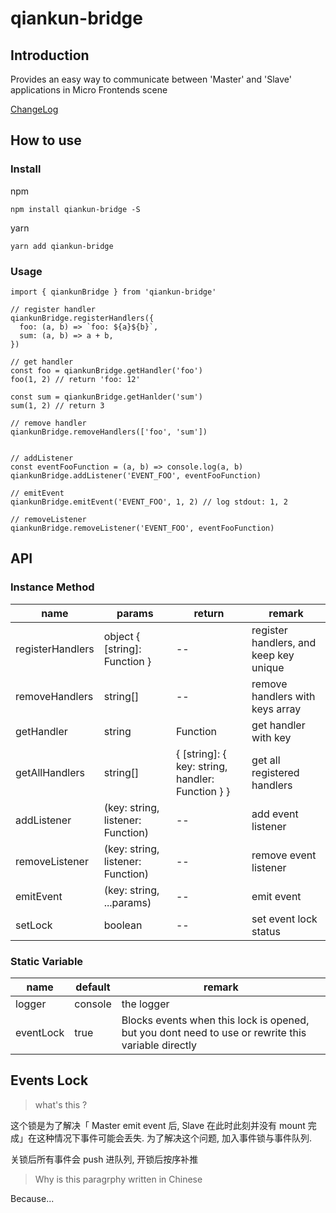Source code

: # qiankun-bridge
## Introduction
Provides an easy way to communicate between 'Master' and 'Slave' applications in Micro Frontends scene

[ChangeLog](/changelog.md)

## How to use
### Install
npm
```
npm install qiankun-bridge -S
```

yarn
```
yarn add qiankun-bridge
```

### Usage
```
import { qiankunBridge } from 'qiankun-bridge'

// register handler
qiankunBridge.registerHandlers({
  foo: (a, b) => `foo: ${a}${b}`,
  sum: (a, b) => a + b,
})

// get handler
const foo = qiankunBridge.getHandler('foo')
foo(1, 2) // return 'foo: 12'

const sum = qiankunBridge.getHanlder('sum')
sum(1, 2) // return 3

// remove handler
qiankunBridge.removeHandlers(['foo', 'sum'])


// addListener
const eventFooFunction = (a, b) => console.log(a, b)
qiankunBridge.addListener('EVENT_FOO', eventFooFunction)

// emitEvent
qiankunBridge.emitEvent('EVENT_FOO', 1, 2) // log stdout: 1, 2

// removeListener
qiankunBridge.removeListener('EVENT_FOO', eventFooFunction)
```


## API
### Instance Method
| name | params | return | remark |
| -- | -- | -- | -- |
| registerHandlers | object { [string]: Function } | -- | register handlers, and keep key unique |
| removeHandlers | string[] | -- | remove handlers with keys array |
| getHandler | string | Function | get handler with key |
| getAllHandlers | string[] | { [string]: { key: string, handler: Function } } | get all registered handlers |
| addListener | (key: string, listener: Function) | -- | add event listener |
| removeListener | (key: string, listener: Function) | -- | remove event listener |
| emitEvent | (key: string, ...params) | -- | emit event |
| setLock | boolean | -- | set event lock status |

### Static Variable
| name | default | remark |
| -- | -- | -- |
| logger | console | the logger |
| eventLock | true | Blocks events when this lock is opened, but you dont need to use or rewrite this variable directly |

## Events Lock
> what's this ?

这个锁是为了解决「 Master emit event 后, Slave 在此时此刻并没有 mount 完成」在这种情况下事件可能会丢失. 为了解决这个问题, 加入事件锁与事件队列.

关锁后所有事件会 push 进队列, 开锁后按序补推

> Why is this paragrphy written in Chinese

Because...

Work request: Show the lines above with "remark".

Task answer:
| name | params | return | remark |
| name | default | remark |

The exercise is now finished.